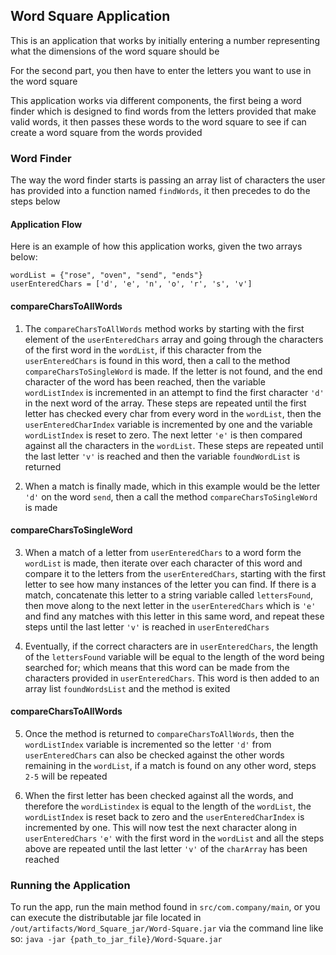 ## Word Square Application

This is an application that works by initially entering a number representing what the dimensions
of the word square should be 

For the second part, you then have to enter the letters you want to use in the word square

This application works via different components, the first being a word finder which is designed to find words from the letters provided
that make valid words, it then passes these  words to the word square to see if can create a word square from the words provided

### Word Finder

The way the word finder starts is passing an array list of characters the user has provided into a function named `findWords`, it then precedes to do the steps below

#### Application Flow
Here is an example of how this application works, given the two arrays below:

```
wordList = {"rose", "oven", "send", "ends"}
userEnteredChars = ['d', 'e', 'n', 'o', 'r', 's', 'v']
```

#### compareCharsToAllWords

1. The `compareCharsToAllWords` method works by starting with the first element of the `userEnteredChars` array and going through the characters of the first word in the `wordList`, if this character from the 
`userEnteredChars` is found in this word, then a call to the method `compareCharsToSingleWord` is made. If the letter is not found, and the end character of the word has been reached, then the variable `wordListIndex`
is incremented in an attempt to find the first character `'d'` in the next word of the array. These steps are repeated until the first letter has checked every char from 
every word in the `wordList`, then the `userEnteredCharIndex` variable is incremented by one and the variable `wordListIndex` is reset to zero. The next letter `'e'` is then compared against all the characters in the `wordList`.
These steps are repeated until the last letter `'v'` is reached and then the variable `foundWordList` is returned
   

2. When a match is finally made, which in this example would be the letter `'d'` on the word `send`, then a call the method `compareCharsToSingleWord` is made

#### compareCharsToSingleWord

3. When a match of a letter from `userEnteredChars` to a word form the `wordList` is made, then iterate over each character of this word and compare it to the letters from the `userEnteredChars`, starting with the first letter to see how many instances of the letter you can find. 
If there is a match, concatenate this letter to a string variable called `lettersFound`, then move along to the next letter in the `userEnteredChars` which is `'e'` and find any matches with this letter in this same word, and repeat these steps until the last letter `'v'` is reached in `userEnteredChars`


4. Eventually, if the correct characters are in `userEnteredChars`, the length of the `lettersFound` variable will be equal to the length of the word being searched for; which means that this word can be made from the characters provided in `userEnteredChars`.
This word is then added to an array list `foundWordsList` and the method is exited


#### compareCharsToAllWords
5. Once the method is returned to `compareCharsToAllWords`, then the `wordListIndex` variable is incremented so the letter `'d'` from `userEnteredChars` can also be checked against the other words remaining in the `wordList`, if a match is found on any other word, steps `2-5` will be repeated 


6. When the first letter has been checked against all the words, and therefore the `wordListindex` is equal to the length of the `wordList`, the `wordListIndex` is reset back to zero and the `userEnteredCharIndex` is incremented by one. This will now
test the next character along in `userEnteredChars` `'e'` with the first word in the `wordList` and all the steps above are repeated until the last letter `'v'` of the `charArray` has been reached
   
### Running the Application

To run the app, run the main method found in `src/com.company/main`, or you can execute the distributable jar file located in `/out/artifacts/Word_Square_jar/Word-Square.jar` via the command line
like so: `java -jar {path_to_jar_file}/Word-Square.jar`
=-=-=
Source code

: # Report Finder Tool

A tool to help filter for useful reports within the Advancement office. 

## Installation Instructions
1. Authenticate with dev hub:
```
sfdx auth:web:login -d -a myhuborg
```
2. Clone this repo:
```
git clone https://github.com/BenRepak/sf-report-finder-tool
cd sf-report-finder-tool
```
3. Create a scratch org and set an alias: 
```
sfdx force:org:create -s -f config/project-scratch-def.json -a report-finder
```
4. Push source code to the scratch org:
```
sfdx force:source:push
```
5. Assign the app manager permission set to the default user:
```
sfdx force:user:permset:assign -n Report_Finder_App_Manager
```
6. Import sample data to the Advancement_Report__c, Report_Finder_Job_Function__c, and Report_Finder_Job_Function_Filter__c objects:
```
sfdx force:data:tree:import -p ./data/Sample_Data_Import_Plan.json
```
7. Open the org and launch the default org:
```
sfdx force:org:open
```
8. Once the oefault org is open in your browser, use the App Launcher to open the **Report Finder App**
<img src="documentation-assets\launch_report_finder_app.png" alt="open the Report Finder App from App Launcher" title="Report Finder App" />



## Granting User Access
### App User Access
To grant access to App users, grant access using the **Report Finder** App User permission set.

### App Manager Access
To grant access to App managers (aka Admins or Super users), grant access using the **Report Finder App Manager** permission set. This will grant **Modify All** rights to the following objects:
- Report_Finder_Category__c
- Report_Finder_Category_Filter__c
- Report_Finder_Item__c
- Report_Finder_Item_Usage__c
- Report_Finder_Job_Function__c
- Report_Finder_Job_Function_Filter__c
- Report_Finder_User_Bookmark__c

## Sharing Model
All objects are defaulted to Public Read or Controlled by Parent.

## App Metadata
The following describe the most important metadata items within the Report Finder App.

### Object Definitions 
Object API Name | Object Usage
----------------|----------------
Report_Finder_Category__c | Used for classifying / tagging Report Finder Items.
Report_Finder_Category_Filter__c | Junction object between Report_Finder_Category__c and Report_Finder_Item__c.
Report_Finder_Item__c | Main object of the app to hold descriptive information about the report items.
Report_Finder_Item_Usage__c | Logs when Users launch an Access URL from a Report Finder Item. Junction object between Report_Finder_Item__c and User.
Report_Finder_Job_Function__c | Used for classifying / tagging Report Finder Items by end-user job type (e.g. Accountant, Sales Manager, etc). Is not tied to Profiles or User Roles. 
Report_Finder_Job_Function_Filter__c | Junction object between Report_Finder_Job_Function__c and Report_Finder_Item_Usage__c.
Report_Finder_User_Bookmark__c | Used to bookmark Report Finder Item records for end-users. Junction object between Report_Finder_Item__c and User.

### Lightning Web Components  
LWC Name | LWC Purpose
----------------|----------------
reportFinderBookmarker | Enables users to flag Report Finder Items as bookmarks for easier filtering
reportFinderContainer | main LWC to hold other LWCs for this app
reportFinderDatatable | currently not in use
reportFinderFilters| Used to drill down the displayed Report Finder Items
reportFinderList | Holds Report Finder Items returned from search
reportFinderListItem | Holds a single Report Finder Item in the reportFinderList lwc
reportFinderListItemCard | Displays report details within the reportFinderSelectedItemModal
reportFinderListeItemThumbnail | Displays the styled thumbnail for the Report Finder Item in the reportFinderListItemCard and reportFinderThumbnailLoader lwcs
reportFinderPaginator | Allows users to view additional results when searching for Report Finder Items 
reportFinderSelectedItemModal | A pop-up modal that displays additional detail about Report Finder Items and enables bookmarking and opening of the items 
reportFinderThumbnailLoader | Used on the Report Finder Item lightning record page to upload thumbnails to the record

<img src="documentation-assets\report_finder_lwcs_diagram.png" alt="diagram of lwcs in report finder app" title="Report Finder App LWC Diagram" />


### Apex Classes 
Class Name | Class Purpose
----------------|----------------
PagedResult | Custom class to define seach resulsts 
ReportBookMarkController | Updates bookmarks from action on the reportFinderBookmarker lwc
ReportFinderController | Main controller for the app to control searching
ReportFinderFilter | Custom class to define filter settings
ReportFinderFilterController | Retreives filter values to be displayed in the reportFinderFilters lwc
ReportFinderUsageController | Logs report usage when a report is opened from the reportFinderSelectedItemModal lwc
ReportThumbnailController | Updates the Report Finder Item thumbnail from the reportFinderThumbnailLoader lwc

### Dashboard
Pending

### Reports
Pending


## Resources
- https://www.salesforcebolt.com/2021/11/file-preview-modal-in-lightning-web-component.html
=-=-=
Search the listing above for lines containing "sfdx", and copy them.

» EXERCISE ANSWER
sfdx auth:web:login -d -a myhuborg
sfdx force:org:create -s -f config/project-scratch-def.json -a report-finder
sfdx force:source:push
sfdx force:user:permset:assign -n Report_Finder_App_Manager
sfdx force:data:tree:import -p ./data/Sample_Data_Import_Plan.json
sfdx force:org:open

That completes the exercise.